Although Tokyo’s Marunouchi and Otemachi business district has been seeing multiple skyscrapers go up in recent years, one vintage building from the 1950s has been faithfully protected by its owner.

The 9-storey Otemachi Building built by Mitsubishi Estate in 1958 celebrated its 60th birthday this April. It served as their headquarters until last year when they moved across the street to the recently completed 140 meter tall Otemachi Park Building.

Image via Taisei Corporation

Otemachi Building was the first building in Japan to be fully air-conditioned. There are about 140 office tenants and 60 retail tenants. The maximum floor plate is over 7,000 sqm (75,000 sq.ft), making it one of the largest in the Otemachi area. The Otemachi Kannon deity is enshrined on the rooftop, with a worshipping ceremony attended by tenants each year in April.

Now overshadowed by sparkling new glass skyscrapers, the 31 meter tall building is one of the smaller ones in the district.

Large scale repairs and renovations are scheduled to start this year, with completion by March 2021. An investigation of the building’s structure found that it has another 40 or so years of service life, which would give it a 100-year life span. Rather than raze and redevelop the retro building, Mitsubishi is carrying out a full scale renovation of the existing building, and adding a 4,000 square meter rooftop garden – the largest rooftop garden on any office building in Japan. The structure will also be retrofitted.

Mitsubishi owns over 30 office buildings in the Marunouchi, Otemachi and Yurakucho area. In the late 1990s, with existing office buildings around Tokyo Station starting to show their age, Shinjuku took over as the leading business district. Mitsubishi embarked on a wide scale effort to transform their stronghold, investing over 950 billion Yen (approx. 9 billion USD) in office redevelopments over the past 20 years that have returned the Marunouchi area to the top business hub in the country. In the Marunouchi area alone, the number of retail shops increased from 280 in 2001 to 870 by 2017. As a result, the number of weekend visitors has jumped from 46,000 in 2002 to 114,000 in 2016.

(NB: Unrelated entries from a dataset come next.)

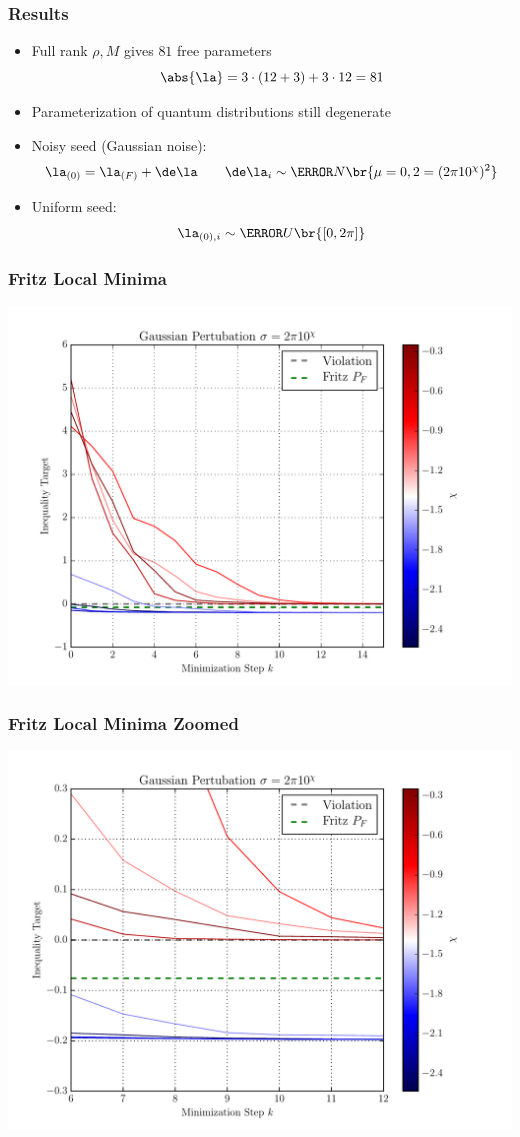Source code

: \documentclass[
    hyperref={bookmarks=false},%
    xcolor={dvipsnames},
]{beamer}
\begin{document}
\begin{frame}
    \frametitle{Results}
    \begin{itemize}
        \item Full rank $\rho, M$ gives $81$ free parameters
        \[ \abs{\la} = 3 \cdot (12 + 3) + 3 \cdot 12 = 81 \]
        \item Parameterization of quantum distributions still degenerate
        \item Noisy seed (Gaussian noise):
        \[ \la_{(0)} = \la_{(F)} + \de \la \qquad \de \la_{i} \sim \s{N}\br{\mu = 0, \si^2 = (2\pi10^{\chi})^2} \]
        \item Uniform seed:
        \[ \la_{(0), i} \sim \s{U}\br{[0, 2\pi]} \]
    \end{itemize}

\end{frame}

\begin{frame}
    \frametitle{Fritz Local Minima}
    \includegraphics[width=\linewidth]{../../figures/optimizations/Gaussian_Perturbation_Fritz_Color_Default.pdf}
\end{frame}

\begin{frame}
    \frametitle{Fritz Local Minima Zoomed}
    \includegraphics[width=\linewidth]{../../figures/optimizations/Gaussian_Perturbation_Fritz_Color_Zoomed.pdf}
\end{frame}
\end{document}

Several hundred years ago the Marunouchi address was home to Daimyo residences. During the Meiji Restoration, the large residences were demolished and the land was taken over by the government. In 1890, Yanosuke Iwasaki, the second president of Mitsubishi and brother of the founder, paid between 1.2 ~ 1.5 million Yen for the entire Marunouchi area, while the adjoining Otemachi district remained under government control. In those days Marunouchi was just an overgrown field of grass, but today it is undoubtably considered the purchase of the century. Four years later the first building in Marunouchi was constructed. The red-brick building still stands today, although the current one is a reconstruction.

Otemachi, meanwhile, housed a number of government offices and ministries and remained under government control until the early 1950s when the land was sold off to private companies. The following post-war years of rapid economic growth saw this district transport rapidly in a business center.

Location

1-6-1 Otemachi, Chiyoda-ku, Tokyo

Sources:
The Kensetsu Tsushin Shimbun, July 3, 2018.
The Tokyo Shimbun, February 4, 2018.